Céline sort son grand Roman, D’un Château l’autre en 1957, qui débute la « trilogie Allemande. » Les deux autres livres à venir sont Nord (1960) et Rigodon (1969).

Grand roman… Enfin ce n’est pas l’avis de tout le monde :  Dans l ‘Express le 14/06/1957 : «Louis-Ferdinand Céline publie ce mois-ci un livre de 600 pages, « D’un château l’autre », où il vomit, dans un flot de rancœur et de points de suspension ses souvenirs de guerre. Après son exode à Sigmaringen, où il se trouva en même temps que Pétain, Laval, Brinon, Abetz, après son internement de dix-huit mois au Danemark, où il s’enfuit, le voilà à soixante-trois ans dans son pavillon de Meudon, amnistié après une faible condamnation (un an de prison par contumace), vivant maigrement de son activité de médecin et n’en finissant pas de son voyage au bout de la haine. » (Entretien avec Madeleine Chapsal que l’on peut lire ici).

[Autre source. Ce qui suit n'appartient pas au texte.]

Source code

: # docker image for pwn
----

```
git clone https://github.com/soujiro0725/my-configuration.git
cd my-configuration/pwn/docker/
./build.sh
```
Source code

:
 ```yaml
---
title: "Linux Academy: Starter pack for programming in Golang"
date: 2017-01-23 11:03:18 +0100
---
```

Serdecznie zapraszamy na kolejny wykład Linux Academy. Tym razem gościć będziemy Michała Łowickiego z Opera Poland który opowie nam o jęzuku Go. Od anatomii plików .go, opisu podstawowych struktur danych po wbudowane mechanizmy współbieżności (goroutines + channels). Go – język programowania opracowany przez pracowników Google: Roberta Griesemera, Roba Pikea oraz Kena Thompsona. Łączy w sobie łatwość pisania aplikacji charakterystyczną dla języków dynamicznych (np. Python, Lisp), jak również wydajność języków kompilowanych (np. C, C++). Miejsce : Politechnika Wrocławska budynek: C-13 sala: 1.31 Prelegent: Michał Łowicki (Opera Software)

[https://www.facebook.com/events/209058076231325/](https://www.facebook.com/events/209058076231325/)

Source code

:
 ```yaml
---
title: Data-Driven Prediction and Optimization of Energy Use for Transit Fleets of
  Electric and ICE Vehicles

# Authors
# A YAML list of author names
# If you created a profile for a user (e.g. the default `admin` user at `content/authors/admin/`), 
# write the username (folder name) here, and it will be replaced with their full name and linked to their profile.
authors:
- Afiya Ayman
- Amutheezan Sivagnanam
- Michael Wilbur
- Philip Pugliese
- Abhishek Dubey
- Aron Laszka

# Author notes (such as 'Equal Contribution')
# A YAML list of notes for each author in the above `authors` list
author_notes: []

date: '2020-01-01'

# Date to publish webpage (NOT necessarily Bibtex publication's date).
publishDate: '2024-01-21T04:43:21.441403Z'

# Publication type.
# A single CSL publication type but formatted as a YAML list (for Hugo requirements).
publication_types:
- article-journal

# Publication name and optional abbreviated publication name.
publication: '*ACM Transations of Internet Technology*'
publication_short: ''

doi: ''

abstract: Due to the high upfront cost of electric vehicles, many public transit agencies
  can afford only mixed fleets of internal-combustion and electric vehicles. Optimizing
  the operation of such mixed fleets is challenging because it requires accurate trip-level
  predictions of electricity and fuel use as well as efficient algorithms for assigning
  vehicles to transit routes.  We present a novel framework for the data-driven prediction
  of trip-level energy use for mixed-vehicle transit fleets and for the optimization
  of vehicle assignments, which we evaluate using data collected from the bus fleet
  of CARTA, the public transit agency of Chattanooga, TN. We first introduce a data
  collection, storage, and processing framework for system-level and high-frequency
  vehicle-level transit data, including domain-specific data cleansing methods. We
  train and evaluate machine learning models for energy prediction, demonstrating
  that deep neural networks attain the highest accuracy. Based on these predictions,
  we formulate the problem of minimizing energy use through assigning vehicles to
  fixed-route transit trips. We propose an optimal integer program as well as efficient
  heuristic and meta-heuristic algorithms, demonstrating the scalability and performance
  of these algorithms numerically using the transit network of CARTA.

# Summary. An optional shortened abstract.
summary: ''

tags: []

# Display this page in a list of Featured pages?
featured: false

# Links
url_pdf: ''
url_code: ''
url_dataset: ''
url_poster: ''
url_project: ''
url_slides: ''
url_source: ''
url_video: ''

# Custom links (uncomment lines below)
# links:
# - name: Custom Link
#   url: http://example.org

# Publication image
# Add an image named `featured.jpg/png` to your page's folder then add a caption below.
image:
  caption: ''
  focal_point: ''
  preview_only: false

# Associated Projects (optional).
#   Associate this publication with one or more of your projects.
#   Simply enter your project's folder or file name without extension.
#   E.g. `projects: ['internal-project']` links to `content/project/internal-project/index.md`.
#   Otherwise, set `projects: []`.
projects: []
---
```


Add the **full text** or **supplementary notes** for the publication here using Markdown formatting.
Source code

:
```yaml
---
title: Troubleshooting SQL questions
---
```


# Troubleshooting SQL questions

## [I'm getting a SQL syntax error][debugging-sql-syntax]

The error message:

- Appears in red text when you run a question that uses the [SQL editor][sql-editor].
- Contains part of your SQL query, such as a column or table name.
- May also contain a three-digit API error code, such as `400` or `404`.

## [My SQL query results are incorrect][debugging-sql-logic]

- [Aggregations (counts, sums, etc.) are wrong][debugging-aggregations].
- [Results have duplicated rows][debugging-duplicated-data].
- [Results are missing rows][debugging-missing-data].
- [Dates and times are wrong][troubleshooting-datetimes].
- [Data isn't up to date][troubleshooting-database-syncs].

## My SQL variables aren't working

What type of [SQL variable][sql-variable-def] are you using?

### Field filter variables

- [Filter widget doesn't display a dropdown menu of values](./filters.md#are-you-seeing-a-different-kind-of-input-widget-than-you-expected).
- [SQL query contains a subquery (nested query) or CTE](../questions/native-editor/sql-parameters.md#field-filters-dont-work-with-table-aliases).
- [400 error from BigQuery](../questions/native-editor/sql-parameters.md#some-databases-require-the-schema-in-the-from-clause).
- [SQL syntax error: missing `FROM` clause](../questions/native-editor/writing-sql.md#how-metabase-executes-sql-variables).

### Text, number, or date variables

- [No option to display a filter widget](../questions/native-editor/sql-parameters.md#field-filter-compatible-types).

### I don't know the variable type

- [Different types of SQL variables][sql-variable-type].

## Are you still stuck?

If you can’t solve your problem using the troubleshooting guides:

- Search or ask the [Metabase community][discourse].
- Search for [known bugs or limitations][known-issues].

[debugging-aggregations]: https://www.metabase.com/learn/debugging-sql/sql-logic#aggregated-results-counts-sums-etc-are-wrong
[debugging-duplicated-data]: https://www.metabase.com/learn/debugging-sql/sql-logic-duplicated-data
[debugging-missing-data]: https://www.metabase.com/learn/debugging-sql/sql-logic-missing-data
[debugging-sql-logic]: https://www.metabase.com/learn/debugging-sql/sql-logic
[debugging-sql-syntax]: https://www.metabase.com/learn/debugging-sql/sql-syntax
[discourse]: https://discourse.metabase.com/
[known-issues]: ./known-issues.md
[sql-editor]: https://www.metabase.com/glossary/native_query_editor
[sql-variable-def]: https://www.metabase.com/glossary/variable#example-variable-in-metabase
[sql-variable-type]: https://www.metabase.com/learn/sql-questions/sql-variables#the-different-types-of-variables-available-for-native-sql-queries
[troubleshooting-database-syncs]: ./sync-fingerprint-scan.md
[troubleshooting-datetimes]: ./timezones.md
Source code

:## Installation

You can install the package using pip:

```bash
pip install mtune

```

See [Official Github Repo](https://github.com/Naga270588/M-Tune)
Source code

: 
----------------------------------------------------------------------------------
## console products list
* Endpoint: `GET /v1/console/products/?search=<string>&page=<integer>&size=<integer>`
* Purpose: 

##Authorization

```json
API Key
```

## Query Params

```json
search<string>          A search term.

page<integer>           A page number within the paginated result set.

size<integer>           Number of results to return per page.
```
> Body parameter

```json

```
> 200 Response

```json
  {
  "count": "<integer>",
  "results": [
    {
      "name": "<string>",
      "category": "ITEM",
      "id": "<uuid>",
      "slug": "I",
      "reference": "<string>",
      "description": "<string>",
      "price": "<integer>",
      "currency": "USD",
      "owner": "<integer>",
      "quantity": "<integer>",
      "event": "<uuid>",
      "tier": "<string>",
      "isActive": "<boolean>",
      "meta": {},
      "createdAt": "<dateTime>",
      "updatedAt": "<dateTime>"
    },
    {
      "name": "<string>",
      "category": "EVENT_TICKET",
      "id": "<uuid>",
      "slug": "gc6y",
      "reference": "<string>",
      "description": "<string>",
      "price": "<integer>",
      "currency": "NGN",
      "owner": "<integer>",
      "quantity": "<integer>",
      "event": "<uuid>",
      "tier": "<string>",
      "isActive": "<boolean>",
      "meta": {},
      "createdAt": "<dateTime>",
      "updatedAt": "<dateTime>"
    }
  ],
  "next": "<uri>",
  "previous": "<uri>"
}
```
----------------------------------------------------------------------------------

Louise de Vilmorin qui outre ses romans et Poèmes, vient d’écrire le scénario des Amants, le film de Louis Malle, répond à la question de François Truffaut pour Arts (2 Avril 1958) « quel est le meilleur écrivain actuel : « De grand je ne connais que Céline, il est le seul écrivain à écrire avec ses tripes. Céline c’est grand, c’est audacieux, c’est compromettant. »

Certains se sont arrangés avec l’occupant, avec l’occupation, avec l’horreur, ont collaborés ou, ont seulement fermés les yeux. On a vu la débâcle puis les retournements de vestes.

« c’est un moment de l’histoire de France qu’on le veuille ou non… il peut être regrettable on peut le regretter mais enfin c’est tout de même un moment de l’Histoire de France. Ça existé et un jour en en parlera dans les écoles… » Il ne regrette rien de ce qu’il a écrit – Les pamphlets antisémites ? Tout ça c’était pour la paix, pour la souveraineté de la France. Les juifs ? Une secte au service de la Guerre…
Il a péché par orgueil, il aurait dû se taire… Délire, plus de digues.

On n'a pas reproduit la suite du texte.